Assessing exercise cardiac reserve using real-time cardiovascular magnetic resonance

Abstract

Background Exercise cardiovascular magnetic resonance (ExCMR) has great potential for clinical use but its development has been limited by a lack of compatible equipment and robust real-time imaging techniques. We developed an exCMR protocol using an in-scanner cycle ergometer and assessed its performance in differentiating athletes from non-athletes. Methods Free-breathing real-time CMR (1.5T Aera, Siemens) was performed in 11 athletes (5 males; median age 29 [IQR: 28–39] years) and 16 age- and sex-matched healthy volunteers (7 males; median age 26 [interquartile range (IQR): 25–33] years). All participants underwent an in-scanner exercise protocol on a CMR compatible cycle ergometer (Lode BV, the Netherlands), with an initial workload of 25W followed by 25W-increment every minute.
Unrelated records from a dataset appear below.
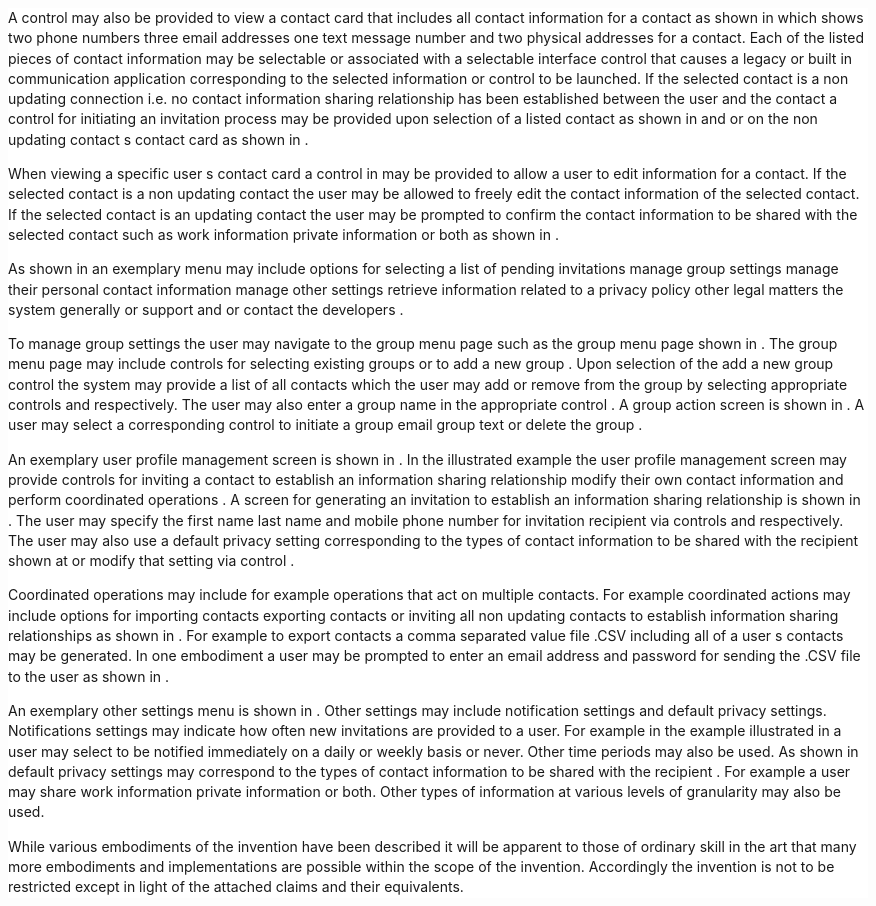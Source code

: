 A control may also be provided to view a contact card that includes all contact information for a contact as shown in which shows two phone numbers three email addresses one text message number and two physical addresses for a contact. Each of the listed pieces of contact information may be selectable or associated with a selectable interface control that causes a legacy or built in communication application corresponding to the selected information or control to be launched. If the selected contact is a non updating connection i.e. no contact information sharing relationship has been established between the user and the contact a control for initiating an invitation process may be provided upon selection of a listed contact as shown in and or on the non updating contact s contact card as shown in .

When viewing a specific user s contact card a control in may be provided to allow a user to edit information for a contact. If the selected contact is a non updating contact the user may be allowed to freely edit the contact information of the selected contact. If the selected contact is an updating contact the user may be prompted to confirm the contact information to be shared with the selected contact such as work information private information or both as shown in .

As shown in an exemplary menu may include options for selecting a list of pending invitations manage group settings manage their personal contact information manage other settings retrieve information related to a privacy policy other legal matters the system generally or support and or contact the developers .

To manage group settings the user may navigate to the group menu page such as the group menu page shown in . The group menu page may include controls for selecting existing groups or to add a new group . Upon selection of the add a new group control the system may provide a list of all contacts which the user may add or remove from the group by selecting appropriate controls and respectively. The user may also enter a group name in the appropriate control . A group action screen is shown in . A user may select a corresponding control to initiate a group email group text or delete the group .

An exemplary user profile management screen is shown in . In the illustrated example the user profile management screen may provide controls for inviting a contact to establish an information sharing relationship modify their own contact information and perform coordinated operations . A screen for generating an invitation to establish an information sharing relationship is shown in . The user may specify the first name last name and mobile phone number for invitation recipient via controls and respectively. The user may also use a default privacy setting corresponding to the types of contact information to be shared with the recipient shown at or modify that setting via control .

Coordinated operations may include for example operations that act on multiple contacts. For example coordinated actions may include options for importing contacts exporting contacts or inviting all non updating contacts to establish information sharing relationships as shown in . For example to export contacts a comma separated value file .CSV including all of a user s contacts may be generated. In one embodiment a user may be prompted to enter an email address and password for sending the .CSV file to the user as shown in .

An exemplary other settings menu is shown in . Other settings may include notification settings and default privacy settings. Notifications settings may indicate how often new invitations are provided to a user. For example in the example illustrated in a user may select to be notified immediately on a daily or weekly basis or never. Other time periods may also be used. As shown in default privacy settings may correspond to the types of contact information to be shared with the recipient . For example a user may share work information private information or both. Other types of information at various levels of granularity may also be used.

While various embodiments of the invention have been described it will be apparent to those of ordinary skill in the art that many more embodiments and implementations are possible within the scope of the invention. Accordingly the invention is not to be restricted except in light of the attached claims and their equivalents.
In 20 individuals, exercise capacity was also evaluated by cardiopulmonary exercise test (CPET). Scan-rescan reproducibility was assessed in 10 individuals, at least 7 days apart. Results The exCMR protocol demonstrated excellent scan-rescan (cardiac index (CI): 0.2 ± 0.5L/min/m2) and inter-observer (ventricular volumes: 1.2 ± 5.3mL) reproducibility. CI derived from exCMR and CPET had excellent correlation (r = 0.83, p < 0.001) and agreement (1.7 ± 1.8L/min/m2). Despite similar values at rest (P = 0.87), athletes had increased exercise CI compared to healthy individuals (at peak exercise: 12.2 [IQR: 10.2–13.5] L/min/m2 versus 8.9 [IQR: 7.5–10.1] L/min/m2, respectively; P < 0.001). Peak exercise CI, where image acquisition lasted 13–17 s, outperformed that at rest (c-statistics = 0.95 [95% confidence interval: 0.87–1.00] versus 0.48 [95% confidence interval: 0.23–0.72], respectively; P < 0.0001 for comparison) in differentiating athletes from healthy volunteers; and had similar performance as VO2max (c-statistics = 0.84 [95% confidence interval = 0.62–1.00]; P = 0.29 for comparison). Conclusions We have developed a novel in-scanner exCMR protocol using real-time CMR that is highly reproducible. It may now be developed for clinical use for physiological studies of the heart and circulation.